As ideias para escrever um conto, um poema ou um romance, vêm da vida: pode ser uma lembrança, uma história que alguém contou, uma cena vista na rua, uma notícia de jornal, uma sensação, mas também pode ser algo apenas imaginado. Quase sempre, eu parto de uma situação real, mas invento todo o resto. Para manter a criatividade, leio muito, participo de oficinas e de coletivos literários, como o KriptoKaipora, que reúne escritores de ficção futurista. Acho importante, também, aprender sempre algo novo e desenvolver habilidades que não estejam relacionadas à escrita.
O que você acha que mudou no seu processo de escrita ao longo dos anos? O que você diria a si mesma se pudesse voltar à escrita de seus primeiros textos?
Escrevo ficção desde os 15 anos, embora só tenha me mostrado na maturidade, quando, incentivada por uma amiga, a escritora Nanete Neves, participei e fui classificada em um concurso literário em 2012. Se pudesse voltar atrás, diria a mim mesma: “Solta a franga, menina!”.
Que projeto você gostaria de fazer, mas ainda não começou? Que livro você gostaria de ler e ele ainda não existe?
Pretendo continuar participando de antologias sobre os mais diversos temas e tenho vontade de escrever um livro infantil.
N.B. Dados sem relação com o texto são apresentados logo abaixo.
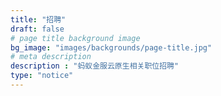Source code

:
 ```yaml
---
title: "招聘"
draft: false
# page title background image
bg_image: "images/backgrounds/page-title.jpg"
# meta description
description : "蚂蚁金服云原生相关职位招聘"
type: "notice"
---
```

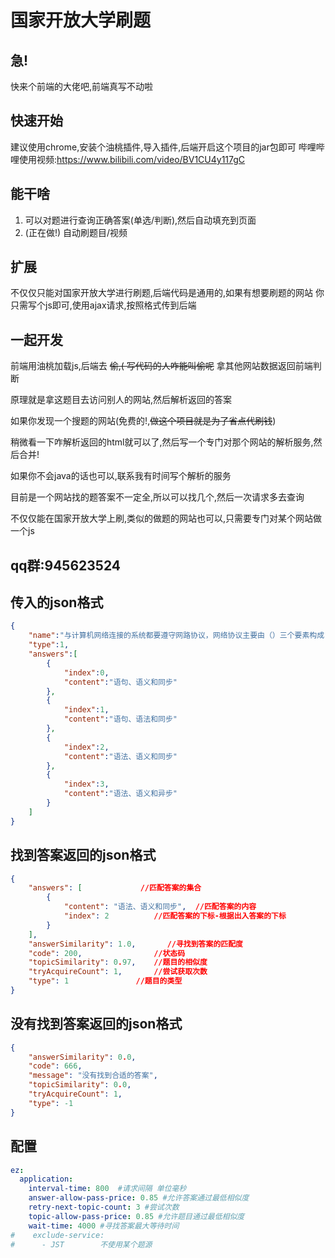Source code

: # 国家开放大学刷题


## 急!
快来个前端的大佬吧,前端真写不动啦

## 快速开始
建议使用chrome,安装个油桃插件,导入插件,后端开启这个项目的jar包即可 哔哩哔哩使用视频:https://www.bilibili.com/video/BV1CU4y117gC

## 能干啥
1. 可以对题进行查询正确答案(单选/判断),然后自动填充到页面
2. (正在做!) 自动刷题目/视频 

## 扩展
不仅仅只能对国家开放大学进行刷题,后端代码是通用的,如果有想要刷题的网站
你只需写个js即可,使用ajax请求,按照格式传到后端


## 一起开发
前端用油桃加载js,后端去 ~~偷,( 写代码的人咋能叫偷呢~~ 拿其他网站数据返回前端判断

原理就是拿这题目去访问别人的网站,然后解析返回的答案

如果你发现一个搜题的网站(免费的!,~~做这个项目就是为了省点代刷钱~~)

稍微看一下咋解析返回的html就可以了,然后写一个专门对那个网站的解析服务,然后合并!


如果你不会java的话也可以,联系我有时间写个解析的服务

目前是一个网站找的题答案不一定全,所以可以找几个,然后一次请求多去查询

不仅仅能在国家开放大学上刷,类似的做题的网站也可以,只需要专门对某个网站做一个js

## qq群:945623524

## 传入的json格式

```json
{
    "name":"与计算机网络连接的系统都要遵守网路协议，网络协议主要由（）三个要素构成",
    "type":1,
    "answers":[
        {
            "index":0,
            "content":"语句、语义和同步"
        },
        {
            "index":1,
            "content":"语句、语法和同步"
        },
        {
            "index":2,
            "content":"语法、语义和同步"
        },
        {
            "index":3,
            "content":"语法、语义和异步"
        }
    ]
}
```

## 找到答案返回的json格式

```json
{
    "answers": [             //匹配答案的集合
        {
            "content": "语法、语义和同步",  //匹配答案的内容
            "index": 2          //匹配答案的下标-根据出入答案的下标
        }
    ],
    "answerSimilarity": 1.0,       //寻找到答案的匹配度
    "code": 200,                //状态码
    "topicSimilarity": 0.97,    //题目的相似度
    "tryAcquireCount": 1,       //尝试获取次数
    "type": 1               //题目的类型
}
```

## 没有找到答案返回的json格式

```json
{
    "answerSimilarity": 0.0,
    "code": 666,
    "message": "没有找到合适的答案",
    "topicSimilarity": 0.0,
    "tryAcquireCount": 1,
    "type": -1
}
```
## 配置
```yaml
ez:
  application:
    interval-time: 800  #请求间隔 单位毫秒
    answer-allow-pass-price: 0.85 #允许答案通过最低相似度
    retry-next-topic-count: 3 #尝试次数
    topic-allow-pass-price: 0.85 #允许题目通过最低相似度
    wait-time: 4000 #寻找答案最大等待时间
#    exclude-service:
#      - JST        不使用某个题源
```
Ainda sonho, também, em fazer um livro de fotos autorais com legendas poéticas. Esse projeto é antigo, mas vem sendo adiado porque o custo é bastante alto. Só seria viável com patrocínio.
Gostaria de ler mais livros de mulheres. A participação feminina no mercado editorial brasileiro ainda é pequena, apesar dos inúmeros talentos que temos.
Manter um trabalho autoral no Brasil não é fácil, mas sou teimosa. Se conseguir tocar uma só pessoa, com um texto ou uma foto, já valeu a pena.